Analiz: Rusya'nın NATO üyelerine yönelik siber saldırıları bir yılda yüzde 25 arttı

Microsoft’un yeni analizine göre Rusya’nın NATO ülkelerine yönelik siber saldırıları bir yıl içinde yüzde 25 arttı.
Her ne kadar Ukrayna hâlâ Rusya’nın bir numaralı hedefi olsa da, rapor geri kalan ilk 10 ülkenin tamamının NATO üyesi olduğunu ortaya koydu.
Rusya’nın siber saldırılarının yüzde 20’si Amerika Birleşik Devletleri’ni, yüzde 12’si İngiltere'yi, yüzde 6’sı ise Almanya’yı hedef aldı.
Belçika, İtalya, Estonya, Fransa, Hollanda ve Polonya ise Rusya’nın saldırılarına yüzde 5’inden daha az hedef oldu.

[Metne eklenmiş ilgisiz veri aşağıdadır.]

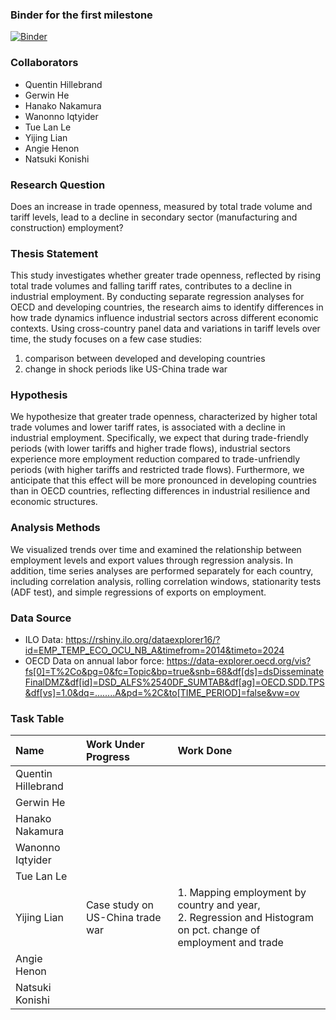 ### Binder for the first milestone

[![Binder](https://mybinder.org/badge_logo.svg)](https://mybinder.org/v2/gh/Gericko/graspp-25S-trade/HEAD?urlpath=%2Fdoc%2Ftree%2Fnotebooks%2Fmilestone_1.ipynb)


### Collaborators
- Quentin Hillebrand
- Gerwin He
- Hanako Nakamura
- Wanonno Iqtyider
- Tue Lan Le
- Yijing Lian
- Angie Henon
- Natsuki Konishi

### Research Question
Does an increase in trade openness, measured by total trade volume and tariff levels, lead to a decline in secondary sector (manufacturing and construction) employment? 

### Thesis Statement
This study investigates whether greater trade openness, reflected by rising total trade volumes and falling tariff rates, contributes to a decline in industrial employment. By conducting separate regression analyses for OECD and developing countries, the research aims to identify differences in how trade dynamics influence industrial sectors across different economic contexts. Using cross-country panel data and variations in tariff levels over time, the study focuses on a few case studies:
1. comparison between developed and developing countries
2. change in shock periods like US-China trade war

### Hypothesis
We hypothesize that greater trade openness, characterized by higher total trade volumes and lower tariff rates, is associated with a decline in industrial employment. Specifically, we expect that during trade-friendly periods (with lower tariffs and higher trade flows), industrial sectors experience more employment reduction compared to trade-unfriendly periods (with higher tariffs and restricted trade flows). Furthermore, we anticipate that this effect will be more pronounced in developing countries than in OECD countries, reflecting differences in industrial resilience and economic structures.

### Analysis Methods 
We visualized trends over time and examined the relationship between employment levels and export values through regression analysis. In addition, time series analyses are performed separately for each country, including correlation analysis, rolling correlation windows, stationarity tests (ADF test), and simple regressions of exports on employment.

### Data Source
- ILO Data: https://rshiny.ilo.org/dataexplorer16/?id=EMP_TEMP_ECO_OCU_NB_A&timefrom=2014&timeto=2024
- OECD Data on annual labor force: https://data-explorer.oecd.org/vis?fs[0]=T%2Co&pg=0&fc=Topic&bp=true&snb=68&df[ds]=dsDisseminateFinalDMZ&df[id]=DSD_ALFS%2540DF_SUMTAB&df[ag]=OECD.SDD.TPS&df[vs]=1.0&dq=........A&pd=%2C&to[TIME_PERIOD]=false&vw=ov

### Task Table
| Name               | Work Under Progress              | Work Done           |
|:------------|:-----------------|:---------------|
| Quentin Hillebrand |                                  |                     |
| Gerwin He          |                                  |                     |
| Hanako Nakamura    |                                  |                     |
| Wanonno Iqtyider   |                                  |                     |
| Tue Lan Le         |                                  |                     |
| Yijing Lian        | Case study on US-China trade war | 1. Mapping employment by country and year,<br>2. Regression and Histogram on pct. change of employment and trade|
| Angie Henon        |                                  |                     |
| Natsuki Konishi    |                                  |                     | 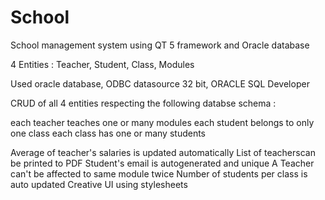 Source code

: # School
School management system using QT 5 framework and Oracle database 

4 Entities : Teacher, Student, Class, Modules

Used oracle database, ODBC datasource 32 bit, ORACLE SQL Developer 

CRUD of all 4 entities respecting the following databse schema :

each teacher teaches one or many modules 
each student belongs to only one class 
each class has one or many students 

Average of teacher's salaries is updated automatically 
List of teacherscan be printed to PDF
Student's email is autogenerated and unique
A Teacher can't be affected to same module twice 
Number of students per class is auto updated 
Creative UI using stylesheets
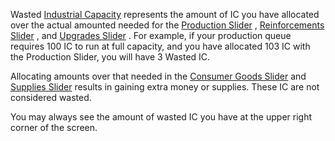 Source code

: Wasted [Industrial
Capacity](/wiki/Industrial_Capacity "Industrial Capacity") represents
the amount of IC you have allocated over the actual amounted needed for
the [Production Slider](/wiki/Production_Slider "Production Slider") ,
[Reinforcements
Slider](/wiki/index.php?title=Reinforcements_Slider&action=edit&redlink=1 "Reinforcements Slider (page does not exist)")
, and [Upgrades
Slider](/wiki/index.php?title=Upgrades_Slider&action=edit&redlink=1 "Upgrades Slider (page does not exist)")
. For example, if your production queue requires 100 IC to run at full
capacity, and you have allocated 103 IC with the Production Slider, you
will have 3 Wasted IC.

Allocating amounts over that needed in the [Consumer Goods
Slider](/wiki/Consumer_Goods_Slider "Consumer Goods Slider") and
[Supplies
Slider](/wiki/index.php?title=Supplies_Slider&action=edit&redlink=1 "Supplies Slider (page does not exist)")
results in gaining extra money or supplies. These IC are not considered
wasted.

You may always see the amount of wasted IC you have at the upper right
corner of the screen.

Bulgular, Rusya ile Avrupa Birliği arasındaki artan gerilimlerin ortasında geldi. Avrupa Komisyonu Başkanı Ursula von der Leyen, bu ayın başlarında, Rusya’yı Avrupa’ya karşı hava sahasına yapılan drone ihlallerinin ardından “kasten ve hedefli bir gri bölge kampanyası” yürütmekle suçlamış, bunu bir “hibrit savaş” olarak nitelendirmişti.
Strazburg’da Avrupa Parlamentosu üyelerine seslenen Ursula von der Leyen, “Bu rastgele bir taciz değil. Vatandaşlarımızı huzursuz etmeyi, kararlılığımızı sınamayı, Birliğimizi bölmeyi ve Ukrayna’ya verdiğimiz desteği zayıflatmayı amaçlayan tutarlı ve tırmanan bir kampanya,” dedi.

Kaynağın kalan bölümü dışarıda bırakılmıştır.